* WORK INSTRUCTIONS
All of the entries should be written out again exactly.

>>>

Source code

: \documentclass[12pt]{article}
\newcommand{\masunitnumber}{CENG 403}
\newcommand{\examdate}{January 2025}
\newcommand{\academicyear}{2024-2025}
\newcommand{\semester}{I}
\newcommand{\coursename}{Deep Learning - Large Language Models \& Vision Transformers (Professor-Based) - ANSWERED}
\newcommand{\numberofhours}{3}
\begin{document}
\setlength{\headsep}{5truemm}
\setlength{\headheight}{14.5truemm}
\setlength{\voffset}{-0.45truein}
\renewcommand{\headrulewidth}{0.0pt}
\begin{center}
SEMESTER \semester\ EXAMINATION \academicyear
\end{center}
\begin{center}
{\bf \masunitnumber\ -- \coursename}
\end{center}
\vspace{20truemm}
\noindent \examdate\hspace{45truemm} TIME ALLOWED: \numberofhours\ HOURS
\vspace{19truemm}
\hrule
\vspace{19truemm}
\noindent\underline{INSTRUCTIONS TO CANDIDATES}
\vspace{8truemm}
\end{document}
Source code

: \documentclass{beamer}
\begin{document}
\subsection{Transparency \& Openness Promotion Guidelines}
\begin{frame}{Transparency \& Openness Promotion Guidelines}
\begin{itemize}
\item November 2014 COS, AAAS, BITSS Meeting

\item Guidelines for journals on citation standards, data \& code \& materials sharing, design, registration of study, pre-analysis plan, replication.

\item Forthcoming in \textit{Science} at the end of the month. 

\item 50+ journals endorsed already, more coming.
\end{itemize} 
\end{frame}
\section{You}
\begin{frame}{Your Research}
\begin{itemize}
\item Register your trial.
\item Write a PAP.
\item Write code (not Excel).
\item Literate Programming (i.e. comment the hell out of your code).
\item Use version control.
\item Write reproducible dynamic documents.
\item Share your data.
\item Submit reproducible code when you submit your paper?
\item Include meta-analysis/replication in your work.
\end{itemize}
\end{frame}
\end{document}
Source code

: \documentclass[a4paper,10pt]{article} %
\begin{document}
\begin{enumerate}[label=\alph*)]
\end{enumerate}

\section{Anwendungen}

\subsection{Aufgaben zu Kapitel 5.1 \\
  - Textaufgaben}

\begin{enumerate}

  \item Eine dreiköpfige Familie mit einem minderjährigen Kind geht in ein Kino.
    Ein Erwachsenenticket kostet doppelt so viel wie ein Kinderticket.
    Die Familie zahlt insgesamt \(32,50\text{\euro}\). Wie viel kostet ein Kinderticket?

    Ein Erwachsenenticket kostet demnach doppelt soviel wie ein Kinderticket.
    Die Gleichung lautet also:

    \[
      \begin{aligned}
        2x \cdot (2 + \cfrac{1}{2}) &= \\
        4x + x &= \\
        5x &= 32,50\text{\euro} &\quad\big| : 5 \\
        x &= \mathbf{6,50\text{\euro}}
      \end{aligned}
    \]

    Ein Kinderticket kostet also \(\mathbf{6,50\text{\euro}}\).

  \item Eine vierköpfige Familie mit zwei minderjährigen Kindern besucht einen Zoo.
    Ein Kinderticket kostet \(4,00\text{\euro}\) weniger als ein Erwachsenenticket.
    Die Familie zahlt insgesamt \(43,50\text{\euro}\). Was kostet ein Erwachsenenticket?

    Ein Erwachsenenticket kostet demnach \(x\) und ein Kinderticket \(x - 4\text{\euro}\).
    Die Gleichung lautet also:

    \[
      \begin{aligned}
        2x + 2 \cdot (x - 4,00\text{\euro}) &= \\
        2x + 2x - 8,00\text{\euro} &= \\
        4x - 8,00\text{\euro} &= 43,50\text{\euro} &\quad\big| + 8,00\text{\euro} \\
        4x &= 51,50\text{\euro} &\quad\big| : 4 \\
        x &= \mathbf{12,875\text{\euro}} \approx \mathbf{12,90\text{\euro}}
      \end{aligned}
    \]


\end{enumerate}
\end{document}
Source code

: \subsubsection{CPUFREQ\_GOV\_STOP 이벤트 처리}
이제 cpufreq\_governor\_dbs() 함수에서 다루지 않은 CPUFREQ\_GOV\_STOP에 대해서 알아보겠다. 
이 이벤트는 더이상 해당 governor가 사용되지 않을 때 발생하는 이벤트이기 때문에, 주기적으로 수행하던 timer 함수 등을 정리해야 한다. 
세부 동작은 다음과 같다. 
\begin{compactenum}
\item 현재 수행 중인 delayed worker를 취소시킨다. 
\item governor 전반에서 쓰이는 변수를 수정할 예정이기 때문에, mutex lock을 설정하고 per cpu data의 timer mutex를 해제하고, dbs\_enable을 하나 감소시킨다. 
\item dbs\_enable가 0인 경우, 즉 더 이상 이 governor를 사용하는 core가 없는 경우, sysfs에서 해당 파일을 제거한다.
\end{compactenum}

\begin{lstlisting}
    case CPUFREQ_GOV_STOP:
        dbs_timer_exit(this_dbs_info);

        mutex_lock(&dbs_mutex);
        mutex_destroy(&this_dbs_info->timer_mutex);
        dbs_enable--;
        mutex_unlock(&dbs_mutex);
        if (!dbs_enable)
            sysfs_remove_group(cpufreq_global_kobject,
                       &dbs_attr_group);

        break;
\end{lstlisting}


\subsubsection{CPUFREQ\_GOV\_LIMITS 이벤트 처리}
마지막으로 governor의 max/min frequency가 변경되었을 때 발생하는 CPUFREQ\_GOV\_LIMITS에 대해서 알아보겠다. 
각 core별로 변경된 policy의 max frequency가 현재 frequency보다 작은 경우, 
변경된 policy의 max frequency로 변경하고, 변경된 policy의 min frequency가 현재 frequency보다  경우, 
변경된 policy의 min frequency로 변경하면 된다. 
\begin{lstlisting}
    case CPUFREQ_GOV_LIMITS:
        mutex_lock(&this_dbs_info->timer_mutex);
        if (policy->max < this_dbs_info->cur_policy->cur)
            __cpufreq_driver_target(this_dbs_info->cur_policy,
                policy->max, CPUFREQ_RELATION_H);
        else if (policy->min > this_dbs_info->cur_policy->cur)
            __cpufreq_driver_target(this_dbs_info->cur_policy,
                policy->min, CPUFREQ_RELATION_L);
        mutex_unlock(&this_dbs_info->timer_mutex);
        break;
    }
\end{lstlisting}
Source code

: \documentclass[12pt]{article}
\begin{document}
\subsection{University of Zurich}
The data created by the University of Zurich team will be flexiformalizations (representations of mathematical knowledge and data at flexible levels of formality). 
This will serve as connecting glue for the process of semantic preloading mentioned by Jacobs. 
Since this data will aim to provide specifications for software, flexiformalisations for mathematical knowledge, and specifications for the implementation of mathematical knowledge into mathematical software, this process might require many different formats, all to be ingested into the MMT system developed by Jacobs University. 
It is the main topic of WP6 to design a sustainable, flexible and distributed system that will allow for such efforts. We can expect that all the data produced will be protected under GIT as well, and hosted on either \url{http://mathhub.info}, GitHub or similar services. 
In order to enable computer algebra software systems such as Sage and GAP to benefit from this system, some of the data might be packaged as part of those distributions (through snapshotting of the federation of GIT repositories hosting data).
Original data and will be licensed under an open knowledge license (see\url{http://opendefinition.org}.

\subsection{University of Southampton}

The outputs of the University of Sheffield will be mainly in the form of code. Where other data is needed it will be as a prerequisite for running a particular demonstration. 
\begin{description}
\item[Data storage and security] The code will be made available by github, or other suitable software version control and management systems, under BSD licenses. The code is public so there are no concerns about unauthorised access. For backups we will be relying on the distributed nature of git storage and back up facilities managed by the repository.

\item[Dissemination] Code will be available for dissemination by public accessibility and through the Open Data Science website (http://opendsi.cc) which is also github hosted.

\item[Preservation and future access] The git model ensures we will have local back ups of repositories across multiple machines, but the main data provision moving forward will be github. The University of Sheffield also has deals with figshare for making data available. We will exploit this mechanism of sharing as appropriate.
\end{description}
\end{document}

<<<

* ANSWER BOX
Source code

: \documentclass[12pt]{article}
\newcommand{\masunitnumber}{CENG 403}
\newcommand{\examdate}{January 2025}
\newcommand{\academicyear}{2024-2025}
\newcommand{\semester}{I}
\newcommand{\coursename}{Deep Learning - Large Language Models \& Vision Transformers (Professor-Based) - ANSWERED}
\newcommand{\numberofhours}{3}
\begin{document}
\setlength{\headsep}{5truemm}
\setlength{\headheight}{14.5truemm}
\setlength{\voffset}{-0.45truein}
\renewcommand{\headrulewidth}{0.0pt}
\begin{center}
SEMESTER \semester\ EXAMINATION \academicyear
\end{center}
\begin{center}
{\bf \masunitnumber\ -- \coursename}
\end{center}
\vspace{20truemm}
\noindent \examdate\hspace{45truemm} TIME ALLOWED: \numberofhours\ HOURS
\vspace{19truemm}
\hrule
\vspace{19truemm}
\noindent\underline{INSTRUCTIONS TO CANDIDATES}
\vspace{8truemm}
\end{document}
Source code

: \documentclass{beamer}
\begin{document}
\subsection{Transparency \& Openness Promotion Guidelines}
\begin{frame}{Transparency \& Openness Promotion Guidelines}
\begin{itemize}
\item November 2014 COS, AAAS, BITSS Meeting

\item Guidelines for journals on citation standards, data \& code \& materials sharing, design, registration of study, pre-analysis plan, replication.

\item Forthcoming in \textit{Science} at the end of the month. 

\item 50+ journals endorsed already, more coming.
\end{itemize} 
\end{frame}
\section{You}
\begin{frame}{Your Research}
\begin{itemize}
\item Register your trial.
\item Write a PAP.
\item Write code (not Excel).
\item Literate Programming (i.e. comment the hell out of your code).
\item Use version control.
\item Write reproducible dynamic documents.
\item Share your data.
\item Submit reproducible code when you submit your paper?
\item Include meta-analysis/replication in your work.
\end{itemize}
\end{frame}
\end{document}
Source code

: \documentclass[a4paper,10pt]{article} %
\begin{document}
\begin{enumerate}[label=\alph*)]
\end{enumerate}

\section{Anwendungen}

\subsection{Aufgaben zu Kapitel 5.1 \\
  - Textaufgaben}

\begin{enumerate}

  \item Eine dreiköpfige Familie mit einem minderjährigen Kind geht in ein Kino.
    Ein Erwachsenenticket kostet doppelt so viel wie ein Kinderticket.
    Die Familie zahlt insgesamt \(32,50\text{\euro}\). Wie viel kostet ein Kinderticket?

    Ein Erwachsenenticket kostet demnach doppelt soviel wie ein Kinderticket.
    Die Gleichung lautet also:

    \[
      \begin{aligned}
        2x \cdot (2 + \cfrac{1}{2}) &= \\
        4x + x &= \\
        5x &= 32,50\text{\euro} &\quad\big| : 5 \\
        x &= \mathbf{6,50\text{\euro}}
      \end{aligned}
    \]

    Ein Kinderticket kostet also \(\mathbf{6,50\text{\euro}}\).

  \item Eine vierköpfige Familie mit zwei minderjährigen Kindern besucht einen Zoo.
    Ein Kinderticket kostet \(4,00\text{\euro}\) weniger als ein Erwachsenenticket.
    Die Familie zahlt insgesamt \(43,50\text{\euro}\). Was kostet ein Erwachsenenticket?

    Ein Erwachsenenticket kostet demnach \(x\) und ein Kinderticket \(x - 4\text{\euro}\).
    Die Gleichung lautet also:

    \[
      \begin{aligned}
        2x + 2 \cdot (x - 4,00\text{\euro}) &= \\
        2x + 2x - 8,00\text{\euro} &= \\
        4x - 8,00\text{\euro} &= 43,50\text{\euro} &\quad\big| + 8,00\text{\euro} \\
        4x &= 51,50\text{\euro} &\quad\big| : 4 \\
        x &= \mathbf{12,875\text{\euro}} \approx \mathbf{12,90\text{\euro}}
      \end{aligned}
    \]


\end{enumerate}
\end{document}
Source code

: \subsubsection{CPUFREQ\_GOV\_STOP 이벤트 처리}
이제 cpufreq\_governor\_dbs() 함수에서 다루지 않은 CPUFREQ\_GOV\_STOP에 대해서 알아보겠다. 
이 이벤트는 더이상 해당 governor가 사용되지 않을 때 발생하는 이벤트이기 때문에, 주기적으로 수행하던 timer 함수 등을 정리해야 한다. 
세부 동작은 다음과 같다. 
\begin{compactenum}
\item 현재 수행 중인 delayed worker를 취소시킨다. 
\item governor 전반에서 쓰이는 변수를 수정할 예정이기 때문에, mutex lock을 설정하고 per cpu data의 timer mutex를 해제하고, dbs\_enable을 하나 감소시킨다. 
\item dbs\_enable가 0인 경우, 즉 더 이상 이 governor를 사용하는 core가 없는 경우, sysfs에서 해당 파일을 제거한다.
\end{compactenum}

\begin{lstlisting}
    case CPUFREQ_GOV_STOP:
        dbs_timer_exit(this_dbs_info);

        mutex_lock(&dbs_mutex);
        mutex_destroy(&this_dbs_info->timer_mutex);
        dbs_enable--;
        mutex_unlock(&dbs_mutex);
        if (!dbs_enable)
            sysfs_remove_group(cpufreq_global_kobject,
                       &dbs_attr_group);

        break;
\end{lstlisting}


\subsubsection{CPUFREQ\_GOV\_LIMITS 이벤트 처리}
마지막으로 governor의 max/min frequency가 변경되었을 때 발생하는 CPUFREQ\_GOV\_LIMITS에 대해서 알아보겠다. 
각 core별로 변경된 policy의 max frequency가 현재 frequency보다 작은 경우, 
변경된 policy의 max frequency로 변경하고, 변경된 policy의 min frequency가 현재 frequency보다  경우, 
변경된 policy의 min frequency로 변경하면 된다. 
\begin{lstlisting}
    case CPUFREQ_GOV_LIMITS:
        mutex_lock(&this_dbs_info->timer_mutex);
        if (policy->max < this_dbs_info->cur_policy->cur)
            __cpufreq_driver_target(this_dbs_info->cur_policy,
                policy->max, CPUFREQ_RELATION_H);
        else if (policy->min > this_dbs_info->cur_policy->cur)
            __cpufreq_driver_target(this_dbs_info->cur_policy,
                policy->min, CPUFREQ_RELATION_L);
        mutex_unlock(&this_dbs_info->timer_mutex);
        break;
    }
\end{lstlisting}
Source code

: \documentclass[12pt]{article}
\begin{document}
\subsection{University of Zurich}
The data created by the University of Zurich team will be flexiformalizations (representations of mathematical knowledge and data at flexible levels of formality). 
This will serve as connecting glue for the process of semantic preloading mentioned by Jacobs. 
Since this data will aim to provide specifications for software, flexiformalisations for mathematical knowledge, and specifications for the implementation of mathematical knowledge into mathematical software, this process might require many different formats, all to be ingested into the MMT system developed by Jacobs University. 
It is the main topic of WP6 to design a sustainable, flexible and distributed system that will allow for such efforts. We can expect that all the data produced will be protected under GIT as well, and hosted on either \url{http://mathhub.info}, GitHub or similar services. 
In order to enable computer algebra software systems such as Sage and GAP to benefit from this system, some of the data might be packaged as part of those distributions (through snapshotting of the federation of GIT repositories hosting data).
Original data and will be licensed under an open knowledge license (see\url{http://opendefinition.org}.

\subsection{University of Southampton}

The outputs of the University of Sheffield will be mainly in the form of code. Where other data is needed it will be as a prerequisite for running a particular demonstration. 
\begin{description}
\item[Data storage and security] The code will be made available by github, or other suitable software version control and management systems, under BSD licenses. The code is public so there are no concerns about unauthorised access. For backups we will be relying on the distributed nature of git storage and back up facilities managed by the repository.

\item[Dissemination] Code will be available for dissemination by public accessibility and through the Open Data Science website (http://opendsi.cc) which is also github hosted.

\item[Preservation and future access] The git model ensures we will have local back ups of repositories across multiple machines, but the main data provision moving forward will be github. The University of Sheffield also has deals with figshare for making data available. We will exploit this mechanism of sharing as appropriate.
\end{description}
\end{document}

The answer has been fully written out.